Jack (Karl Holt) is an 80s toy executive, akin to Tom Hanks in Big. Instead of constantly falling up, he’s a talented (if stunted) guy who is constantly being brow-beaten by his superiors and peers. On his 35th birthday, this semi-manchild who lives at home is forced to grow up, when both of his parents—whom he lives with—die in a terrible accident. Thrust into a position of jarring adulthood, Jack needs to make ends meet by any means necessary. Thus ensues a series of workplace incidents where, in relatable form for Millennials, your ideas are taken for half of their value because that’s the corner the world can force you into. Doubly so if you’re the sort of person who only exists and traverses in nostalgia. As someone whose life revolves around action figures could be prone to being.

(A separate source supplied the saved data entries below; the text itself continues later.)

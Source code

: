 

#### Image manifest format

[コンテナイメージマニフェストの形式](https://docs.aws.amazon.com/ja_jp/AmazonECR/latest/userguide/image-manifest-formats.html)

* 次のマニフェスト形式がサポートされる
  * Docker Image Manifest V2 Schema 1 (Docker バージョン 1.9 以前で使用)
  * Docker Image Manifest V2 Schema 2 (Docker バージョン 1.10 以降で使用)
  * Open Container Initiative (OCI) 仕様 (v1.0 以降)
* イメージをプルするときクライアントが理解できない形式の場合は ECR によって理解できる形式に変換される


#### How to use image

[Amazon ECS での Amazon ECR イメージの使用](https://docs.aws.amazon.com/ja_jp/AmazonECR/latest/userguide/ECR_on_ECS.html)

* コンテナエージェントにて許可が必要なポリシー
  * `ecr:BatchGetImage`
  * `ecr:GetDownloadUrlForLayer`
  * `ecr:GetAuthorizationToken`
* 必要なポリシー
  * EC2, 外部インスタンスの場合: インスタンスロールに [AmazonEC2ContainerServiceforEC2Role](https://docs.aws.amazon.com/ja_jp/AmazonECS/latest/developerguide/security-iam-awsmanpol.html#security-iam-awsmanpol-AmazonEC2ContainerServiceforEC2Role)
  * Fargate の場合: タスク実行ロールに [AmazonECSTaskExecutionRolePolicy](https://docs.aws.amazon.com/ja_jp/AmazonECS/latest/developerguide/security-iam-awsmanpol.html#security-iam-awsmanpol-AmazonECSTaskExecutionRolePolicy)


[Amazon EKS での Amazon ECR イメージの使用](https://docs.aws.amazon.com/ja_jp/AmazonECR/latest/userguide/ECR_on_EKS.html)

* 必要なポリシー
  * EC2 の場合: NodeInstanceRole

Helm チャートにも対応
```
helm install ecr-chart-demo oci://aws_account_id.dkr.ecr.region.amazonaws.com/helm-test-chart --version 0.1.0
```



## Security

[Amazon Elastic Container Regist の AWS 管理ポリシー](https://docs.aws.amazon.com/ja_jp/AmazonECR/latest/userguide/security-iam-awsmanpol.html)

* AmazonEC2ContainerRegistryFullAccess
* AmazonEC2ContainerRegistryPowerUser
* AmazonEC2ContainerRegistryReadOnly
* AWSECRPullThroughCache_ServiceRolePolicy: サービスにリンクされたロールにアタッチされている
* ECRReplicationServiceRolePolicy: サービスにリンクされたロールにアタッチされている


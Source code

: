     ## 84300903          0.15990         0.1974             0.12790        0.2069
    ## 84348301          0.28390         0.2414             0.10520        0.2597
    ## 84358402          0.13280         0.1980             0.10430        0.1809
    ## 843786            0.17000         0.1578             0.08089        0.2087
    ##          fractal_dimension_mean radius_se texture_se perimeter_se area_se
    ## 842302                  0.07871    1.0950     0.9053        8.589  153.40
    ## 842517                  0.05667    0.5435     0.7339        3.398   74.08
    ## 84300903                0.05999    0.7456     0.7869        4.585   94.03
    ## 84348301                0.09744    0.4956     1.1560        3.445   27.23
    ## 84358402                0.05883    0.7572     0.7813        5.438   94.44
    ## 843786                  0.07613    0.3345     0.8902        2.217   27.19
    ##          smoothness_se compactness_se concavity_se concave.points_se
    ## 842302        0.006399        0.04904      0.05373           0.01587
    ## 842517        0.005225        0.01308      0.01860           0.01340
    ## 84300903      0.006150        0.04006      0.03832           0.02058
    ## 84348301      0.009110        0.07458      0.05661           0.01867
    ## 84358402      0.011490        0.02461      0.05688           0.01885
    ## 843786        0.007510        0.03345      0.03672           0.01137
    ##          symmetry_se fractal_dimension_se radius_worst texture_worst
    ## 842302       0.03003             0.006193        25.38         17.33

Dawn (Claire Cartwright) is the one workplace comrade that Jack finds, and she wants to date Jack. The problem is that this kind of behavior is going to get her murdered by a puppet.
Jack’s childhood best-friend was a custom-made plush doll named Benny. Benny had a few programmed catch-phrases such as “Benny loves you.” But Benny was also always there to protect Jack, and they spent decades as best friends. Now, at Jack’s lowest point in life, Benny has stepped up to eliminate anyone who takes any of his attention—be it positive or negative. That means everyone who has wronged Jack, random pets, and Dawn who fancies him.
Set mostly in its protagonist’s childhood home, Benny Loves You is Chucky decades after the kid was no longer a kid—as our hero struggles to put away childish things. The kills and action are fittingly cartoonish, but the surprisingly poignant story of growing up too late is a surprise. As is the heartfelt nature of everything behind the characters in this story about a murderous doll.
A surprising indie victory lap, this British bloodbath is one to track down when you can.